Water shortages in Bali are getting worse as a result of tourism development, together with an increasing population and poor water management, and are threatening local culture, informs Associated Press.
Bali is the larger island in the Indonesian province of the same name and the country’s main tourist destination. Water on the island comes from three main sources: crater lakes, rivers, and shallow groundwater. A cooperative water management system of canals and weirs, known as subak, had been in place since the 9th century. The subak system is part of the cultural landscape of the island and has been part of UNESCO’s World Heritage List since 2012.
Rice, the water that sustains it and the subak system have shaped Bali’s landscape for the past thousand years and are an integral part of religious life. The subak system reflects the philosophical principle of Tri Hita Karana that brings together the realms of the spirit, the human world and nature.
But increased water demand has put pressure on the subak and other water resources, according to Putu Bawa, with the Bali Water Protection program, led by Balinese non-government organizarion IDEP Foundation.
The island’s population increased by more than 70% in forty years to reach 4.3 million in 2020, while the growth of the tourism industry was even greater, from less than 140,000 foreign tourists in 1980, to more than 6.2 million in 2019, in addition to 10.5 million domestic tourists.
In fact, businesses related to tourism make up to 80% of Bali’s thriving economy, but tourism has had a significant impact on the island’s water supplies, as in many areas forests and rice fields have given way to golf courses and hotels.
Although water use regulations exist, they are not enforced, explains researcher Stroma Cole from the University of Westminster. Residents and businesses use unregulated wells as a cheap source of water. IDEP’s data indicates the water table has dropped more than 50 metres in certain areas in less than ten years, and salt intrusion is becoming a problem especially in the south.
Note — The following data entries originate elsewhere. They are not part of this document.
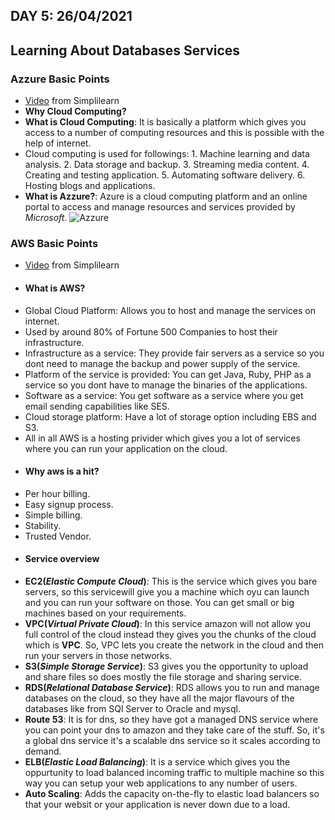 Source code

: ## DAY 5: 26/04/2021
## Learning About Databases Services

  ### Azzure Basic Points
  - [Video](https://www.youtube.com/watch?v=3Arj5zlUPG4) from Simplilearn  
  - **Why Cloud Computing?**
  - **What is Cloud Computing**: It is basically a platform which gives you access to a number of computing resources and this is possible with the help of internet.
  -  Cloud computing is used for followings:
    1. Machine learning and data analysis.
    2. Data storage and backup.
    3. Streaming media content.
    4. Creating and testing application.
    5. Automating software delivery.
    6. Hosting blogs and applications.
  - **What is Azzure?**: Azure is a cloud computing platform and an online portal to access and manage resources and services provided by *Microsoft*.
    ![Azzure](https://user-images.githubusercontent.com/44112080/116106270-af095e80-a6cf-11eb-8da7-4c006f9f43b6.png)

  
  ### AWS Basic Points
  - [Video](https://www.youtube.com/watch?v=r4YIdn2eTm4&t=30s) from Simplilearn
  - #### What is AWS?
  - Global Cloud Platform: Allows you to host and manage the services on internet.
  - Used by around 80% of Fortune 500 Companies to host their infrastructure.
  - Infrastructure as a service: They provide fair servers as a service so you dont need to manage the backup and power supply of the service.
  - Platform of the service is provided: You can get Java, Ruby, PHP as a service so you dont have to manage the binaries of the applications.
  - Software as a service: You get software as a service where you get email sending capabilities like SES.
  - Cloud storage platform: Have a lot of storage option including EBS and S3.
  - All in all AWS is a hosting privider which gives you a lot of services where you can run your application on the cloud.
  - #### Why aws is a hit?
  - Per hour billing.
  - Easy signup process.
  - Simple billing.
  - Stability.
  - Trusted Vendor.
  - #### Service overview
  - **EC2(*Elastic Compute Cloud*)**: This is the service which gives you bare servers, so this servicewill give you a machine which oyu can launch and you can run your software on those. You can get small or big machines based on your requirements. 
  - **VPC(*Virtual Private Cloud*)**: In this service amazon will not allow you full control of the cloud instead they gives you the chunks of the cloud which is **VPC**. So, VPC lets you create the network in the cloud and then run  your servers in those networks.
  - **S3(*Simple Storage Service*)**: S3 gives you the opportunity to upload and share files so does mostly the file storage and sharing service.
  - **RDS(*Relational Database Service*)**: RDS allows you to run and manage databases on the cloud, so they have all the major flavours of the databases like from SQl Server to Oracle and mysql. 
  - **Route 53**: It is for dns, so they have got a managed DNS service where you can point your dns to amazon and they take care of the stuff. So, it's a global dns service it's a scalable dns service so it scales according to demand.
  - **ELB(*Elastic Load Balancing*)**: It is a service which gives you the oppurtunity to load balanced incoming traffic to multiple machine so this way you can setup your web applications to any number of users.
  - **Auto Scaling**: Adds the capacity on-the-fly to elastic load balancers so that your websit or your application is never down due to a load.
As farmers can no longer rely on the subak system for irrigation, some have tried to switch from rice to less water intensive crops such as cloves; others have gone from two or three rice harvests per year to only one, due to water disruptions.
As tourism development continues on the island, adding to water demand, water shortages are expected to worsen unless enforcement of water control policies and water resource monitoring are prioritised.